Nope, not drug or alcohol addiction though I suspect Bill Masters, sheriff of San Miguel County, Colorado would support individuals working to end their addiction.
Instead Masters argues that it is time to end the drug war addiction:

“The only reason why drugs and crime have expanded to reach every Mayberry village in the country is our blind obedience to misguided laws and police tactics that just do not work,” Masters writes in his essay introducing the collection. “It is time to admit our own folly and stop our addiction to the drug war.”

What does the drug war addiction cost:

According to research cited in Master’s book The New Prohibition, state and federal authorities spend more than $9 billion a year to imprison close to half a million drug offenders. More people are sent to prison for drug offenses than for violent crimes, a trend that’s been consistent since 1989. The overall cost to the justice system of arresting, convicting, punishing and supervising drug offenders stands at about $70 billion a year.

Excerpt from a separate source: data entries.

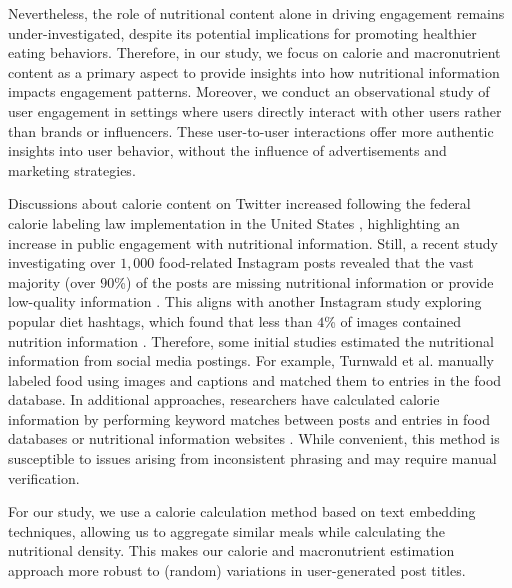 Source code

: Nevertheless, the role of nutritional content alone in driving engagement remains under-investigated, despite its potential implications for promoting healthier eating behaviors. Therefore, in our study, we focus on calorie and macronutrient content as a primary aspect to provide insights into how nutritional information impacts engagement patterns.
Moreover, we conduct an observational study of user engagement in settings where users directly interact with other users rather than brands or influencers.
These user-to-user interactions offer more authentic insights into user behavior, without the influence of advertisements and marketing strategies.


Discussions about calorie content on Twitter increased following the federal calorie labeling law implementation in the United States \cite{hswen_federal_2021}, highlighting an increase in public engagement with nutritional information.
Still, 
a recent study investigating over $1,000$ food-related Instagram posts revealed that the vast majority (over $90$\%) of the posts are missing nutritional information or provide low-quality information \cite{kabata_can_2022}.
This aligns with another Instagram study exploring popular diet hashtags, which found that less than $4$\% of images contained nutrition information \cite{lister_what_2024}. 
Therefore, some initial studies estimated the nutritional information from social media postings. For example, Turnwald et al. \cite{turnwald_nutritional_2022} manually labeled food using images and captions and matched them to entries in the food database.
In additional approaches, researchers have calculated calorie information by performing keyword matches between posts and entries in food databases or nutritional information websites \cite{sharma_measuring_2015, abbar_you_2015}. 
While convenient, this method is susceptible to issues arising from inconsistent phrasing and may require manual verification.

For our study, we use a calorie calculation method based on text embedding techniques, allowing us to aggregate similar meals while calculating the nutritional density. 
This makes our calorie and macronutrient estimation approach more robust to (random) variations in user-generated post titles.
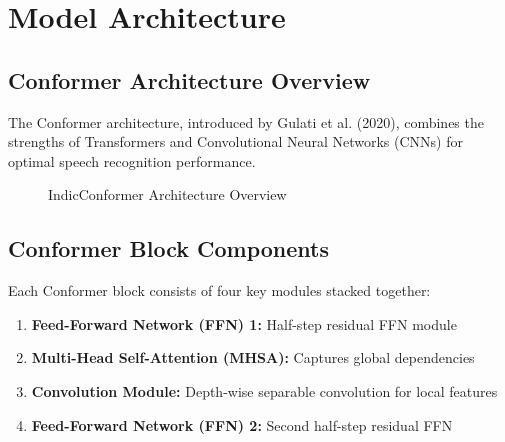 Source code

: \documentclass[12pt,a4paper]{article}
\begin{document}
\section{Model Architecture}

\subsection{Conformer Architecture Overview}

The Conformer architecture, introduced by Gulati et al. (2020), combines the strengths of Transformers and Convolutional Neural Networks (CNNs) for optimal speech recognition performance.

\begin{figure}[h]
\centering
{}
\caption{IndicConformer Architecture Overview}
\end{figure}

\subsection{Conformer Block Components}

Each Conformer block consists of four key modules stacked together:

\begin{enumerate}[leftmargin=*]
\item \textbf{Feed-Forward Network (FFN) 1:} Half-step residual FFN module
\item \textbf{Multi-Head Self-Attention (MHSA):} Captures global dependencies
\item \textbf{Convolution Module:} Depth-wise separable convolution for local features
\item \textbf{Feed-Forward Network (FFN) 2:} Second half-step residual FFN
\end{enumerate}
\end{document}
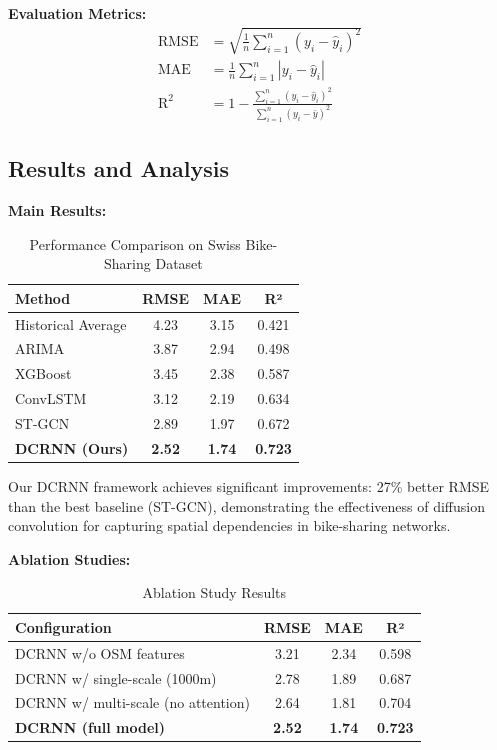 \documentclass[twocolumn,11pt]{IEEEtran}
\begin{document}
\textbf{Evaluation Metrics:}
\begin{align}
\text{RMSE} &= \sqrt{\frac{1}{n}\sum_{i=1}^{n}(y_i - \hat{y}_i)^2} \\
\text{MAE} &= \frac{1}{n}\sum_{i=1}^{n}|y_i - \hat{y}_i| \\
\text{R}^2 &= 1 - \frac{\sum_{i=1}^{n}(y_i - \hat{y}_i)^2}{\sum_{i=1}^{n}(y_i - \bar{y})^2}
\end{align}

\subsection{Results and Analysis}

\textbf{Main Results:}
\begin{table}[h]
\centering
\caption{Performance Comparison on Swiss Bike-Sharing Dataset}
\begin{tabular}{|l|c|c|c|}
\hline
\textbf{Method} & \textbf{RMSE} & \textbf{MAE} & \textbf{R²} \\
\hline
Historical Average & 4.23 & 3.15 & 0.421 \\
ARIMA & 3.87 & 2.94 & 0.498 \\
XGBoost & 3.45 & 2.38 & 0.587 \\
ConvLSTM & 3.12 & 2.19 & 0.634 \\
ST-GCN & 2.89 & 1.97 & 0.672 \\
\textbf{DCRNN (Ours)} & \textbf{2.52} & \textbf{1.74} & \textbf{0.723} \\
\hline
\end{tabular}
\end{table}

Our DCRNN framework achieves significant improvements: 27\% better RMSE than the best baseline (ST-GCN), demonstrating the effectiveness of diffusion convolution for capturing spatial dependencies in bike-sharing networks.

\textbf{Ablation Studies:}
\begin{table}[h]
\centering
\caption{Ablation Study Results}
\begin{tabular}{|l|c|c|c|}
\hline
\textbf{Configuration} & \textbf{RMSE} & \textbf{MAE} & \textbf{R²} \\
\hline
DCRNN w/o OSM features & 3.21 & 2.34 & 0.598 \\
DCRNN w/ single-scale (1000m) & 2.78 & 1.89 & 0.687 \\
DCRNN w/ multi-scale (no attention) & 2.64 & 1.81 & 0.704 \\
\textbf{DCRNN (full model)} & \textbf{2.52} & \textbf{1.74} & \textbf{0.723} \\
\hline
\end{tabular}
\end{table}
\end{document}
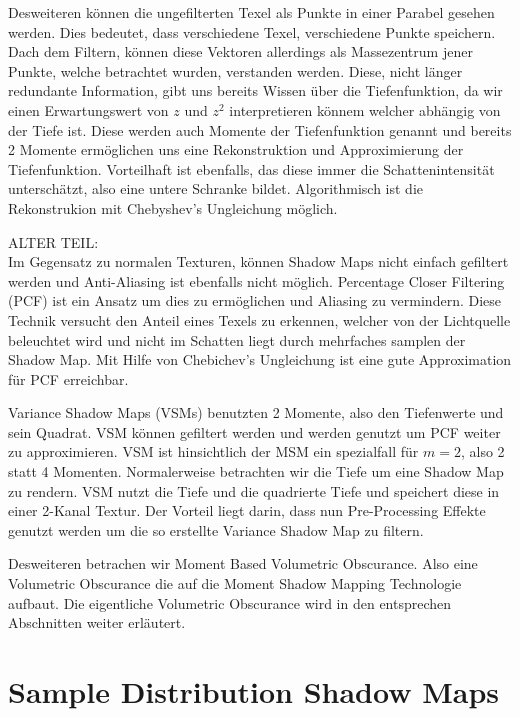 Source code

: \documentclass[runningheaders,a4paper]{llncs}
\begin{document}
Desweiteren können die ungefilterten Texel als Punkte in einer Parabel gesehen werden. Dies bedeutet, dass verschiedene Texel, verschiedene Punkte speichern. Dach dem Filtern, können diese Vektoren allerdings als Massezentrum jener Punkte, welche betrachtet wurden, verstanden werden. Diese, nicht länger redundante Information, gibt uns bereits Wissen über die Tiefenfunktion, da wir einen Erwartungswert von $z$ und $z^2$ interpretieren könnem welcher abhängig von der Tiefe ist. Diese werden auch Momente der Tiefenfunktion genannt und bereits 2 Momente ermöglichen uns eine Rekonstruktion und Approximierung der Tiefenfunktion. Vorteilhaft ist ebenfalls, das diese immer die Schattenintensität unterschätzt, also eine untere Schranke bildet. Algorithmisch ist die Rekonstrukion mit Chebyshev's Ungleichung möglich. \cite{donnelly2006variance}

ALTER TEIL:\\
Im Gegensatz zu normalen Texturen, können Shadow Maps nicht einfach gefiltert werden und Anti-Aliasing ist ebenfalls nicht möglich. 
Percentage Closer Filtering (PCF) ist ein Ansatz um dies zu ermöglichen und Aliasing zu vermindern. Diese Technik versucht den Anteil eines Texels zu erkennen, welcher von der Lichtquelle beleuchtet wird und nicht im Schatten liegt durch mehrfaches samplen der Shadow Map. 
Mit Hilfe von Chebichev's Ungleichung ist eine gute Approximation für PCF erreichbar. \cite{reeves1987rendering}

Variance Shadow Maps (VSMs) benutzten 2 Momente, also den Tiefenwerte und sein Quadrat.
VSM können gefiltert werden und werden genutzt um PCF weiter zu approximieren.
VSM ist hinsichtlich der MSM ein spezialfall für $m = 2$, also 2 statt 4 Momenten. Normalerweise betrachten wir die Tiefe um eine Shadow Map zu rendern. VSM nutzt die Tiefe und die quadrierte Tiefe und speichert diese in einer 2-Kanal Textur. Der Vorteil liegt darin, dass nun Pre-Processing Effekte genutzt werden um die so erstellte Variance Shadow Map zu filtern. \cite{donnelly2006variance}

Desweiteren betrachen wir Moment Based Volumetric Obscurance. Also eine Volumetric Obscurance die auf die Moment Shadow Mapping Technologie aufbaut. Die eigentliche Volumetric Obscurance wird in den entsprechen Abschnitten weiter erläutert.

\section{Sample Distribution Shadow Maps}
\end{document}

$70 billion??? I suspect that we could find much better things to do with that money. Including, of course, rehabilitation and retraining for the ex drug war addicts.
The Masters article via Avedon Carol.

2 thoughts on “Ending the Addiction

  • the talking dog

    There’s an element of our Puritannical streak, but I think the drug thing is mostly about… racism. America has always been an intrinsically mean-spirited place that needs an outlet by which to abuse its underclass (not that this is not true of pretty much the rest of man-kind). Here, for hundreds of years, slavery, indentured servitude, immigrant bashing and free-slaughter of the natives worked wonderfully for this purpose; when slavery ended, we needed to come up with Jim Crow laws and that sort of thing to keep ’em in line, which held for near a century.
    All these damned “60’s”, though– wouldn’t you know it, we started to give ’em civil rights too. Fortunately, someone really intelligent (the worst offender of all, by the way, was super-liberal Tip O’Neill– the perennial problem of “liberals” wanting to sit with the tough guys) came along with a diabolically clever way to keep the underclasses in line: criminalize recreational drugs. Oh wait– that might effect suburban college kids. Not so fast: we’ll ONLY ENFORCE THOSE LAWS against… the underclasses!
    Ah! Brilliant! Yes– and let’s throw in arbitrarily long and punitive sentences for bullshit drug offenses! YES! Not as direct as slavery or Jim Crow on their own– but at least the universe is back in balance– net effect is the same (something like 1 in 4 African American males incarcerated at some point).
    Give it up, Steve– until we allow the old confederacy states to secede so they can be their own third-world country and perhaps vote to burden themselves with members of the Bush family forever (a motion I will second in a heartbeat), we will have the kind of drug laws, and wars on drugs, and the attendant stupidity and expense we see now… not to mention the most vicious prisons outside of the Third World to HOUSE the bullshit drug offenders…

  • zombyboy

    I don’t know that I think the laws themselves were enacted for racist reasons, but I absolutely believe that the end result is anything but equitable when it comes to race as an issue (otherwise the punishment for crack cocaine wouldn’t be so wildly different than the punishment for powder cocaine). Our drug laws are arbitrary, based on outmoded social views, and hypocritical when considered next to the legality of alcohol–a much more powerful and effective drug than, say, marijuana.
    Worse, the real cost of the drug laws must be far in excess of the 70 billion noted. Consider lost economic output and lost tax revenue, for example. We have people in jail for non-violent offenses who could otherwise be playing a part in the economy–producing, consuming, paying their taxes, and going about their good little American lives. Instead, we shove them on the government tit and make it far harder for them to ever find decent employment. Nasty, vicious cycle there, no?
    So the cost is far more than the legal fees, the housing costs, the facilities, and the cost of supervision, it’s the hit that the economy takes from having such a large portion of its members in jail for what amounts to no reasonable cause. So, on the one side, we have a $70 billion real cost and on the other side we have an unknown–but likely huge–opportunity cost.
    Legalizing will have its own real costs, but they will pale in comparison to what we already spend on the foolish war on drugs.